*Exercise:*
Repeat each line of the records below exactly.

──────── Records provided

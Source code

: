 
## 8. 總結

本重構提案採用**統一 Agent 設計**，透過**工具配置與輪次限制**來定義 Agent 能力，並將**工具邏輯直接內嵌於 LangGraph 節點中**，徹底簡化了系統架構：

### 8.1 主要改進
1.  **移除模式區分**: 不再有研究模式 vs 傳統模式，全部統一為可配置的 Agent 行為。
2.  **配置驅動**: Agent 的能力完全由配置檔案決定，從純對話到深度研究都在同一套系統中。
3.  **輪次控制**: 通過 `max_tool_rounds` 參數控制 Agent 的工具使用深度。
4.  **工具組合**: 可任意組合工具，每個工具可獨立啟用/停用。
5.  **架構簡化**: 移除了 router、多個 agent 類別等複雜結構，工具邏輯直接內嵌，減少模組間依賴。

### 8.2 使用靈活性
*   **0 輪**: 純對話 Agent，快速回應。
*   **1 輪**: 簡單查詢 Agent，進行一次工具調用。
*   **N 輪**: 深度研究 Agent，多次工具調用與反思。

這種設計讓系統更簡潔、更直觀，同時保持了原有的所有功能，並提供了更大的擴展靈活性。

────────────────

*Task response:*
Source code

: 
## 8. 總結

本重構提案採用**統一 Agent 設計**，透過**工具配置與輪次限制**來定義 Agent 能力，並將**工具邏輯直接內嵌於 LangGraph 節點中**，徹底簡化了系統架構：

### 8.1 主要改進
1.  **移除模式區分**: 不再有研究模式 vs 傳統模式，全部統一為可配置的 Agent 行為。
2.  **配置驅動**: Agent 的能力完全由配置檔案決定，從純對話到深度研究都在同一套系統中。
3.  **輪次控制**: 通過 `max_tool_rounds` 參數控制 Agent 的工具使用深度。
4.  **工具組合**: 可任意組合工具，每個工具可獨立啟用/停用。
5.  **架構簡化**: 移除了 router、多個 agent 類別等複雜結構，工具邏輯直接內嵌，減少模組間依賴。

### 8.2 使用靈活性
*   **0 輪**: 純對話 Agent，快速回應。
*   **1 輪**: 簡單查詢 Agent，進行一次工具調用。
*   **N 輪**: 深度研究 Agent，多次工具調用與反思。

這種設計讓系統更簡潔、更直觀，同時保持了原有的所有功能，並提供了更大的擴展靈活性。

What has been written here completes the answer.